#### To do:
In this exercise, retype exactly the lines from the start of the entries through the line bearing "## Description", leaving every picture out.

=== Records supplied ===

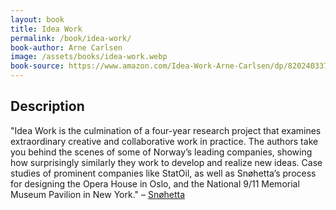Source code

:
 ```yaml
---
layout: book
title: Idea Work
permalink: /book/idea-work/
book-author: Arne Carlsen
image: /assets/books/idea-work.webp
book-source: https://www.amazon.com/Idea-Work-Arne-Carlsen/dp/8202403375
---
```


## Description

"Idea Work is the culmination of a four-year research project that examines extraordinary creative and collaborative work in practice. The authors take you behind the scenes of some of Norway’s leading companies, showing how surprisingly similarly they work to develop and realize new ideas. Case studies of prominent companies like StatOil, as well as Snøhetta’s process for designing the Opera House in Oslo, and the National 9/11 Memorial Museum Pavilion in New York." – [Snøhetta](https://snohetta.com/project/55-idea-work)
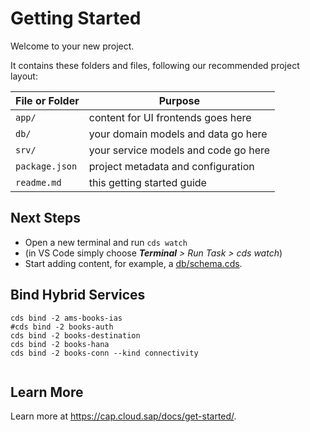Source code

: # Getting Started

Welcome to your new project.

It contains these folders and files, following our recommended project layout:

File or Folder | Purpose
---------|----------
`app/` | content for UI frontends goes here
`db/` | your domain models and data go here
`srv/` | your service models and code go here
`package.json` | project metadata and configuration
`readme.md` | this getting started guide


## Next Steps

- Open a new terminal and run `cds watch`
- (in VS Code simply choose _**Terminal** > Run Task > cds watch_)
- Start adding content, for example, a [db/schema.cds](db/schema.cds).

## Bind Hybrid Services 

```shell
cds bind -2 ams-books-ias
#cds bind -2 books-auth
cds bind -2 books-destination
cds bind -2 books-hana
cds bind -2 books-conn --kind connectivity
 
```



## Learn More

Learn more at https://cap.cloud.sap/docs/get-started/.
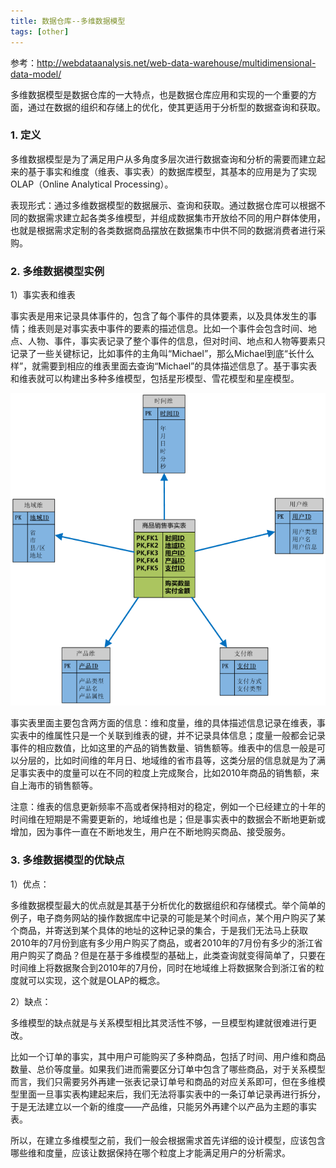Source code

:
 ```yaml
---
title: 数据仓库--多维数据模型
tags: [other]
---
```


参考：http://webdataanalysis.net/web-data-warehouse/multidimensional-data-model/

多维数据模型是数据仓库的一大特点，也是数据仓库应用和实现的一个重要的方面，通过在数据的组织和存储上的优化，使其更适用于分析型的数据查询和获取。

### 1. 定义

多维数据模型是为了满足用户从多角度多层次进行数据查询和分析的需要而建立起来的基于事实和维度（维表、事实表）的数据库模型，其基本的应用是为了实现OLAP（Online Analytical Processing）。

表现形式：通过多维数据模型的数据展示、查询和获取。通过数据仓库可以根据不同的数据需求建立起各类多维模型，并组成数据集市开放给不同的用户群体使用，也就是根据需求定制的各类数据商品摆放在数据集市中供不同的数据消费者进行采购。

### 2. 多维数据模型实例

1）事实表和维表

事实表是用来记录具体事件的，包含了每个事件的具体要素，以及具体发生的事情；维表则是对事实表中事件的要素的描述信息。比如一个事件会包含时间、地点、人物、事件，事实表记录了整个事件的信息，但对时间、地点和人物等要素只记录了一些关键标记，比如事件的主角叫“Michael”，那么Michael到底“长什么样”，就需要到相应的维表里面去查询“Michael”的具体描述信息了。基于事实表和维表就可以构建出多种多维模型，包括星形模型、雪花模型和星座模型。

![](/images/other/data-analysis/Star-Schemas.png)

事实表里面主要包含两方面的信息：维和度量，维的具体描述信息记录在维表，事实表中的维属性只是一个关联到维表的键，并不记录具体信息；度量一般都会记录事件的相应数值，比如这里的产品的销售数量、销售额等。维表中的信息一般是可以分层的，比如时间维的年月日、地域维的省市县等，这类分层的信息就是为了满足事实表中的度量可以在不同的粒度上完成聚合，比如2010年商品的销售额，来自上海市的销售额等。

注意：维表的信息更新频率不高或者保持相对的稳定，例如一个已经建立的十年的时间维在短期是不需要更新的，地域维也是；但是事实表中的数据会不断地更新或增加，因为事件一直在不断地发生，用户在不断地购买商品、接受服务。

### 3. 多维数据模型的优缺点

1）优点：

多维数据模型最大的优点就是其基于分析优化的数据组织和存储模式。举个简单的例子，电子商务网站的操作数据库中记录的可能是某个时间点，某个用户购买了某个商品，并寄送到某个具体的地址的这种记录的集合，于是我们无法马上获取2010年的7月份到底有多少用户购买了商品，或者2010年的7月份有多少的浙江省用户购买了商品？但是在基于多维模型的基础上，此类查询就变得简单了，只要在时间维上将数据聚合到2010年的7月份，同时在地域维上将数据聚合到浙江省的粒度就可以实现，这个就是OLAP的概念。

2）缺点：

多维模型的缺点就是与关系模型相比其灵活性不够，一旦模型构建就很难进行更改。

比如一个订单的事实，其中用户可能购买了多种商品，包括了时间、用户维和商品数量、总价等度量。如果我们进而需要区分订单中包含了哪些商品，对于关系模型而言，我们只需要另外再建一张表记录订单号和商品的对应关系即可，但在多维模型里面一旦事实表构建起来后，我们无法将事实表中的一条订单记录再进行拆分，于是无法建立以一个新的维度——产品维，只能另外再建个以产品为主题的事实表。

所以，在建立多维模型之前，我们一般会根据需求首先详细的设计模型，应该包含哪些维和度量，应该让数据保持在哪个粒度上才能满足用户的分析需求。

===

#### Problem solution:
Source code

:
 ```yaml
---
layout: book
title: Idea Work
permalink: /book/idea-work/
book-author: Arne Carlsen
image: /assets/books/idea-work.webp
book-source: https://www.amazon.com/Idea-Work-Arne-Carlsen/dp/8202403375
---
```


## Description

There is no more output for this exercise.